Effector-Triggered Trained Immunity: An Innate Immune Memory to Microbial Virulence Factors?

In the last decade, a major dogma in the field of immunology has been called into question by the identification of a cell autonomous innate immune memory. This innate immune memory (also named trained immunity) was found to be mostly carried by innate immune cells and to be characterized by an exacerbated inflammatory response with a heightened expression of proinflammatory cytokines, including TNF-α, IL-6 and IL-1β. Unlike the vast majority of cytokines, IL-1β is produced as a proform (pro-IL-1β) and requires a proteolytic cleavage to exert its biological action. This cleavage takes place mainly within complex molecular platforms named inflammasomes.
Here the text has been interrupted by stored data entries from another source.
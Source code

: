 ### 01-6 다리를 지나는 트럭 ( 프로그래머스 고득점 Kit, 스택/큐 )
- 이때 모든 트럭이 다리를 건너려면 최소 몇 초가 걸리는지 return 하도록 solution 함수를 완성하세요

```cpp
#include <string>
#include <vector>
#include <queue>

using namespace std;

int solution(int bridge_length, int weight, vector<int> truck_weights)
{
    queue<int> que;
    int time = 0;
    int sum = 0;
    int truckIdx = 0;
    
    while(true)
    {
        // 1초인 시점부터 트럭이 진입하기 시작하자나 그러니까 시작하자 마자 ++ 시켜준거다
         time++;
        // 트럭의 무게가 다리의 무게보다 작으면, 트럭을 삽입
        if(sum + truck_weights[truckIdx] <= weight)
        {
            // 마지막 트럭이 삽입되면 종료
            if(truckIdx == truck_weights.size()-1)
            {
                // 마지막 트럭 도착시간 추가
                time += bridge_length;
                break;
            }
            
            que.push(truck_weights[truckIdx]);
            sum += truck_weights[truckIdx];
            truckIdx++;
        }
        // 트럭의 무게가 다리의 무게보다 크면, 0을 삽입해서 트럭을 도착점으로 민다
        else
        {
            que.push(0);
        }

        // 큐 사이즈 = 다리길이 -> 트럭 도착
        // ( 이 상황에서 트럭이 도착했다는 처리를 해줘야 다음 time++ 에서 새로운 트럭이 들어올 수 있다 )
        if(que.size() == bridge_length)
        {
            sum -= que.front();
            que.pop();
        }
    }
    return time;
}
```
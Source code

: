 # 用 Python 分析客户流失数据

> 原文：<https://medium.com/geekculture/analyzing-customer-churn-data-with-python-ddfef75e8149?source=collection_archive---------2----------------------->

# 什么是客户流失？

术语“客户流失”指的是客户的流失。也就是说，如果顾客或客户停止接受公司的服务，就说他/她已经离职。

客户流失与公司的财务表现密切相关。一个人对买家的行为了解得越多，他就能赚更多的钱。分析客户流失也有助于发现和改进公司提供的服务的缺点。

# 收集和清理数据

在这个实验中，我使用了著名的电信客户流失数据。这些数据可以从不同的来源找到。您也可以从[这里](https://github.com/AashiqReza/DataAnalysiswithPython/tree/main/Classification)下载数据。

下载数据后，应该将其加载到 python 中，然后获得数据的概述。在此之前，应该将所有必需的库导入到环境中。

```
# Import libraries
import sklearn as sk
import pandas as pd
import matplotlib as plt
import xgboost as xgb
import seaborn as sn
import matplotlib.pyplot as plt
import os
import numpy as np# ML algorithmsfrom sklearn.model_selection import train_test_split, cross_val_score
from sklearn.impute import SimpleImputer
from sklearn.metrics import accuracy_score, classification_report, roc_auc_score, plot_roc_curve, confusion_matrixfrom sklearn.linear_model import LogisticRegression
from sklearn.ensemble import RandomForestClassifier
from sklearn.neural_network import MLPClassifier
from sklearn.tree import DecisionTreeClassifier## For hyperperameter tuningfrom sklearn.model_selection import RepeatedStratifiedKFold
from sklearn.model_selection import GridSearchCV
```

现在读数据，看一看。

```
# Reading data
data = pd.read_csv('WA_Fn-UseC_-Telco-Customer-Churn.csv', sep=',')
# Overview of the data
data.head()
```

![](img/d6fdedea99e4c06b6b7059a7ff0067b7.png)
These platforms are assembled upon both the infectious or sterile activation of NOD-like receptors (NLRs), thereby allowing for the recruitment and activation of caspases and the subsequent maturation of pro-IL-1β into IL-1β. The NLRP3 inflammasome has recently been implicated both in western diet-induced trained immunity, and in the detection of microbial virulence factors (effector-triggered immunity (ETI)). Here, we will attempt to link these two immune processes and provide arguments to hypothesize the existence of trained immunity triggered by microbial virulence factors (effector-triggered trained immunity (ETTI)).